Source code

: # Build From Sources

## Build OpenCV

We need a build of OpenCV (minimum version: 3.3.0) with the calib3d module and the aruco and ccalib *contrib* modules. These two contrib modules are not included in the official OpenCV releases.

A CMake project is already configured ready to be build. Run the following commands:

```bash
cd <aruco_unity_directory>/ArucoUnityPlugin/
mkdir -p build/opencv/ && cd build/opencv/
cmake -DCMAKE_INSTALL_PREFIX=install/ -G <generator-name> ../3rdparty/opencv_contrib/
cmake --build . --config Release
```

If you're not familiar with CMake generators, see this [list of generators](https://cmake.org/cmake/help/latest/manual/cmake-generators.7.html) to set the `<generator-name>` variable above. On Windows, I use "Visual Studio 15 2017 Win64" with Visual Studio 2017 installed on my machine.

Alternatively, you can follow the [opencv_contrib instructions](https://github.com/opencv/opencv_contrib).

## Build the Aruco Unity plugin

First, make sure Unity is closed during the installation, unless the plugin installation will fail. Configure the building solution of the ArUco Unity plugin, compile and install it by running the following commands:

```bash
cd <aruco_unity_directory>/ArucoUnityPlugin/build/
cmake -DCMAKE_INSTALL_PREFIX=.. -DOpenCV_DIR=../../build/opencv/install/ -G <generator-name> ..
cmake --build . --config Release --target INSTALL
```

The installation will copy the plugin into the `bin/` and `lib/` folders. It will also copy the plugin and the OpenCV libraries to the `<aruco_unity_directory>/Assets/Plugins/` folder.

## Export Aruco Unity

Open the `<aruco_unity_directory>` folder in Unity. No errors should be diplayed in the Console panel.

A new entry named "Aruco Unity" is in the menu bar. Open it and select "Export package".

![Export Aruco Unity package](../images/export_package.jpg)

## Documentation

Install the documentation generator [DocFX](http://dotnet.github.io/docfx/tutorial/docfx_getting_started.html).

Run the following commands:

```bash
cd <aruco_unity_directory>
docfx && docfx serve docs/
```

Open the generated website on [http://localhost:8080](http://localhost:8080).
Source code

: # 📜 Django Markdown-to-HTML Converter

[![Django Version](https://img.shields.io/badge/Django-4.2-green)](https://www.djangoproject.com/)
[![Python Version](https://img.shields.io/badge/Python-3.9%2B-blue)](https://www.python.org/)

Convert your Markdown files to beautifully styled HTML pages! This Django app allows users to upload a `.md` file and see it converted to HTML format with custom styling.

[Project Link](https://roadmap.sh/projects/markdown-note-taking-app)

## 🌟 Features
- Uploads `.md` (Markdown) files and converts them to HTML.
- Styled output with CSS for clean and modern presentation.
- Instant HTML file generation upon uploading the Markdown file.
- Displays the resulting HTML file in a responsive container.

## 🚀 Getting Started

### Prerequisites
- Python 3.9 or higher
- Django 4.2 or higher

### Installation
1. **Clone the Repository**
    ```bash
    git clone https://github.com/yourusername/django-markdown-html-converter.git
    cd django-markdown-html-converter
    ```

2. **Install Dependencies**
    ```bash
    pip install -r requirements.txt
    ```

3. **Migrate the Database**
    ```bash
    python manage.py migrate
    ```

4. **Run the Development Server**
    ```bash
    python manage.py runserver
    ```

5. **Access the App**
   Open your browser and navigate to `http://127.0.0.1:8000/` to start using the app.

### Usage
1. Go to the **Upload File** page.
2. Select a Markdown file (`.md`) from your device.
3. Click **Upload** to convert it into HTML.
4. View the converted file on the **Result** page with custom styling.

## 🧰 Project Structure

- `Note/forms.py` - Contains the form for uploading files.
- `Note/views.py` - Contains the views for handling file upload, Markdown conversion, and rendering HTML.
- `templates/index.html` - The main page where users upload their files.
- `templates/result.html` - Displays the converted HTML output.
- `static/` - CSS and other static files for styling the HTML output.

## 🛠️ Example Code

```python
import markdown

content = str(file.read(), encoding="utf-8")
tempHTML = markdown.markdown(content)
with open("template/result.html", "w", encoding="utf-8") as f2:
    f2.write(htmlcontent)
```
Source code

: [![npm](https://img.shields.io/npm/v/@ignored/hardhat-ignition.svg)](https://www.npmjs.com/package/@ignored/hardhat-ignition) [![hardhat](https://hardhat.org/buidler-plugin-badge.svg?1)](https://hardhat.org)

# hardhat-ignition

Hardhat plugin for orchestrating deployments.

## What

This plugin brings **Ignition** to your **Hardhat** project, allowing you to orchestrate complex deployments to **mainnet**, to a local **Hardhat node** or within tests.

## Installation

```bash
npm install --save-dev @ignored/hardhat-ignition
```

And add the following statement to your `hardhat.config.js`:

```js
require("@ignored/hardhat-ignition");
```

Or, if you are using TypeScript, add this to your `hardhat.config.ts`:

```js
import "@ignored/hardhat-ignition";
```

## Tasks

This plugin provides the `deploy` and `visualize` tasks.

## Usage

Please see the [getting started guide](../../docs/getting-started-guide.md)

---+---

▶ _Task item_
After the last line of the data, restate all the entries verbatim.

▶ _Written response_
Source code

: # Build From Sources

## Build OpenCV

We need a build of OpenCV (minimum version: 3.3.0) with the calib3d module and the aruco and ccalib *contrib* modules. These two contrib modules are not included in the official OpenCV releases.

A CMake project is already configured ready to be build. Run the following commands:

```bash
cd <aruco_unity_directory>/ArucoUnityPlugin/
mkdir -p build/opencv/ && cd build/opencv/
cmake -DCMAKE_INSTALL_PREFIX=install/ -G <generator-name> ../3rdparty/opencv_contrib/
cmake --build . --config Release
```

If you're not familiar with CMake generators, see this [list of generators](https://cmake.org/cmake/help/latest/manual/cmake-generators.7.html) to set the `<generator-name>` variable above. On Windows, I use "Visual Studio 15 2017 Win64" with Visual Studio 2017 installed on my machine.

Alternatively, you can follow the [opencv_contrib instructions](https://github.com/opencv/opencv_contrib).

## Build the Aruco Unity plugin

First, make sure Unity is closed during the installation, unless the plugin installation will fail. Configure the building solution of the ArUco Unity plugin, compile and install it by running the following commands:

```bash
cd <aruco_unity_directory>/ArucoUnityPlugin/build/
cmake -DCMAKE_INSTALL_PREFIX=.. -DOpenCV_DIR=../../build/opencv/install/ -G <generator-name> ..
cmake --build . --config Release --target INSTALL
```

The installation will copy the plugin into the `bin/` and `lib/` folders. It will also copy the plugin and the OpenCV libraries to the `<aruco_unity_directory>/Assets/Plugins/` folder.

## Export Aruco Unity

Open the `<aruco_unity_directory>` folder in Unity. No errors should be diplayed in the Console panel.

A new entry named "Aruco Unity" is in the menu bar. Open it and select "Export package".

![Export Aruco Unity package](../images/export_package.jpg)

## Documentation

Install the documentation generator [DocFX](http://dotnet.github.io/docfx/tutorial/docfx_getting_started.html).

Run the following commands:

```bash
cd <aruco_unity_directory>
docfx && docfx serve docs/
```

Open the generated website on [http://localhost:8080](http://localhost:8080).
Source code

: # 📜 Django Markdown-to-HTML Converter

[![Django Version](https://img.shields.io/badge/Django-4.2-green)](https://www.djangoproject.com/)
[![Python Version](https://img.shields.io/badge/Python-3.9%2B-blue)](https://www.python.org/)

Convert your Markdown files to beautifully styled HTML pages! This Django app allows users to upload a `.md` file and see it converted to HTML format with custom styling.

[Project Link](https://roadmap.sh/projects/markdown-note-taking-app)

## 🌟 Features
- Uploads `.md` (Markdown) files and converts them to HTML.
- Styled output with CSS for clean and modern presentation.
- Instant HTML file generation upon uploading the Markdown file.
- Displays the resulting HTML file in a responsive container.

## 🚀 Getting Started

### Prerequisites
- Python 3.9 or higher
- Django 4.2 or higher

### Installation
1. **Clone the Repository**
    ```bash
    git clone https://github.com/yourusername/django-markdown-html-converter.git
    cd django-markdown-html-converter
    ```

2. **Install Dependencies**
    ```bash
    pip install -r requirements.txt
    ```

3. **Migrate the Database**
    ```bash
    python manage.py migrate
    ```

4. **Run the Development Server**
    ```bash
    python manage.py runserver
    ```

5. **Access the App**
   Open your browser and navigate to `http://127.0.0.1:8000/` to start using the app.

### Usage
1. Go to the **Upload File** page.
2. Select a Markdown file (`.md`) from your device.
3. Click **Upload** to convert it into HTML.
4. View the converted file on the **Result** page with custom styling.

## 🧰 Project Structure

- `Note/forms.py` - Contains the form for uploading files.
- `Note/views.py` - Contains the views for handling file upload, Markdown conversion, and rendering HTML.
- `templates/index.html` - The main page where users upload their files.
- `templates/result.html` - Displays the converted HTML output.
- `static/` - CSS and other static files for styling the HTML output.

## 🛠️ Example Code

```python
import markdown

content = str(file.read(), encoding="utf-8")
tempHTML = markdown.markdown(content)
with open("template/result.html", "w", encoding="utf-8") as f2:
    f2.write(htmlcontent)
```
Source code

: [![npm](https://img.shields.io/npm/v/@ignored/hardhat-ignition.svg)](https://www.npmjs.com/package/@ignored/hardhat-ignition) [![hardhat](https://hardhat.org/buidler-plugin-badge.svg?1)](https://hardhat.org)

# hardhat-ignition

Hardhat plugin for orchestrating deployments.

## What

This plugin brings **Ignition** to your **Hardhat** project, allowing you to orchestrate complex deployments to **mainnet**, to a local **Hardhat node** or within tests.

## Installation

```bash
npm install --save-dev @ignored/hardhat-ignition
```

And add the following statement to your `hardhat.config.js`:

```js
require("@ignored/hardhat-ignition");
```

Or, if you are using TypeScript, add this to your `hardhat.config.ts`:

```js
import "@ignored/hardhat-ignition";
```

## Tasks

This plugin provides the `deploy` and `visualize` tasks.

## Usage

Please see the [getting started guide](../../docs/getting-started-guide.md)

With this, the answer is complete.